(Extracted data entries)
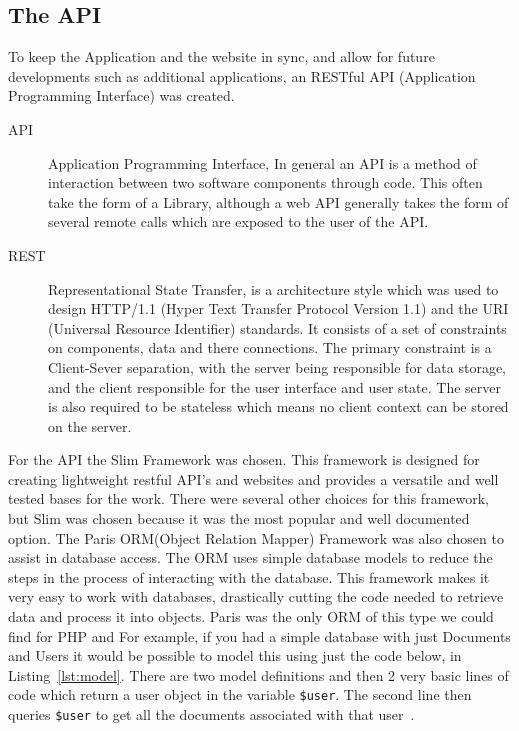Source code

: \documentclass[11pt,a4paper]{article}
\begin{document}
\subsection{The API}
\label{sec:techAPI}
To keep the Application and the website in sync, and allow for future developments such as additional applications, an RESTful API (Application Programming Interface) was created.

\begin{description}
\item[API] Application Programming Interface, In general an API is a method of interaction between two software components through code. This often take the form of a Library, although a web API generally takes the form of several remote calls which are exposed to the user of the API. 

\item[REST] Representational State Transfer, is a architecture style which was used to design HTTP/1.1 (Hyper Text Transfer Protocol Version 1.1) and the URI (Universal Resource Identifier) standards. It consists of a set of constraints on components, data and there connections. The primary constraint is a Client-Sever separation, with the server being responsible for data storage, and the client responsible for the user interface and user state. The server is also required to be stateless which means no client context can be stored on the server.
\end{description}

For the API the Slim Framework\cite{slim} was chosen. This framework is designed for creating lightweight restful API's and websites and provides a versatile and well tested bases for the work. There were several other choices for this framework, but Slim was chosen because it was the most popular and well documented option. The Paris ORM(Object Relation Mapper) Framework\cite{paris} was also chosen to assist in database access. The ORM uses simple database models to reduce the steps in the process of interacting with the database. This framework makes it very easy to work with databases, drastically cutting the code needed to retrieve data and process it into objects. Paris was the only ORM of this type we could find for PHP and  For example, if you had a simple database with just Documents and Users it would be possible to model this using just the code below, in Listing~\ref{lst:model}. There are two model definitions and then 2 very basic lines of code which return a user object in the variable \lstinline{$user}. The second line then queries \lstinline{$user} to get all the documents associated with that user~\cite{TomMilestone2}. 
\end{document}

--

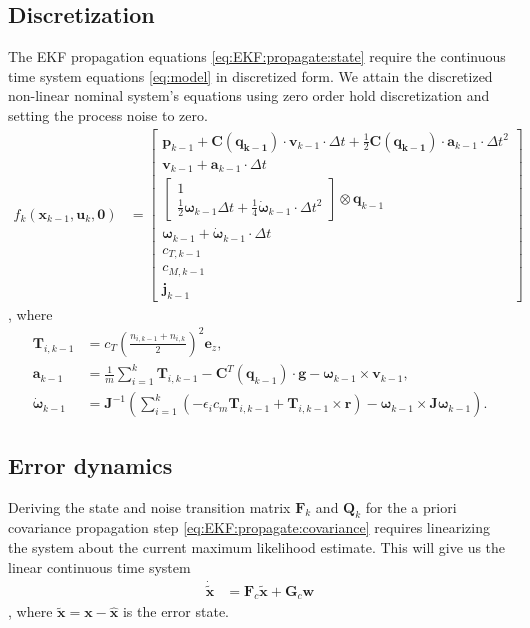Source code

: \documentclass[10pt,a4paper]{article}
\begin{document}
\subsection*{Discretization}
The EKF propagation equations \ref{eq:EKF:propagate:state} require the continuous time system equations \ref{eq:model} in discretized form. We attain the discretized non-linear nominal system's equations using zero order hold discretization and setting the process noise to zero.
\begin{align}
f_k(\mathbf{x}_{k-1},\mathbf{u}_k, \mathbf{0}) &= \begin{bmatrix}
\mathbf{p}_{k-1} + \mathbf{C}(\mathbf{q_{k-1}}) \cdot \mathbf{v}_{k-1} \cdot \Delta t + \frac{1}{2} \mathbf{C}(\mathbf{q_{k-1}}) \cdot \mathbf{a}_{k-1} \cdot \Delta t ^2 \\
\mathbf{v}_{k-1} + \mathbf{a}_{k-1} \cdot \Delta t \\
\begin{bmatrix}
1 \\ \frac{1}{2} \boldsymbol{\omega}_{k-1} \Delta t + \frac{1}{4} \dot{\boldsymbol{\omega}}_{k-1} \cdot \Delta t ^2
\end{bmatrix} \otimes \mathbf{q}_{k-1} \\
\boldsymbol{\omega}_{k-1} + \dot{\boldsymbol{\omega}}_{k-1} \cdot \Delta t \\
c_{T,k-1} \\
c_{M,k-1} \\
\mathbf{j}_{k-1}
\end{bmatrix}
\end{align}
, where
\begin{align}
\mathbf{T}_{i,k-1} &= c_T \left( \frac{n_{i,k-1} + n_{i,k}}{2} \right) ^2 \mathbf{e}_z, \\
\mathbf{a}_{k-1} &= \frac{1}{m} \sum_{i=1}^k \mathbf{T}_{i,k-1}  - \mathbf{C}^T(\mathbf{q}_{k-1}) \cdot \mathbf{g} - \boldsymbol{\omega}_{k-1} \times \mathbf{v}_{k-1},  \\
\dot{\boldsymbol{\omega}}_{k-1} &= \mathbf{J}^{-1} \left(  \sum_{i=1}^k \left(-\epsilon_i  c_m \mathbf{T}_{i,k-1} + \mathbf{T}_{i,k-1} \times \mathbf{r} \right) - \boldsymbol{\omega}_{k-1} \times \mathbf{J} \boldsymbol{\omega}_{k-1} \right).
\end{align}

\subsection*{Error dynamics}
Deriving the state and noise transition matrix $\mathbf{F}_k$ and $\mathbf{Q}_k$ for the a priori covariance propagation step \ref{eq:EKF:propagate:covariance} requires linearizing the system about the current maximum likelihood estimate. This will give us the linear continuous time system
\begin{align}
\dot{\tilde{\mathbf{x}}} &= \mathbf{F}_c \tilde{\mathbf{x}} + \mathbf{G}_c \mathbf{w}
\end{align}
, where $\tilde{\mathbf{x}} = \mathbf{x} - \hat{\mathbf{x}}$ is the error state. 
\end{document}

-- To do --
Each line of the entries that contains "description" counts once; state the total as a bare number.

-- Solved exercise --
2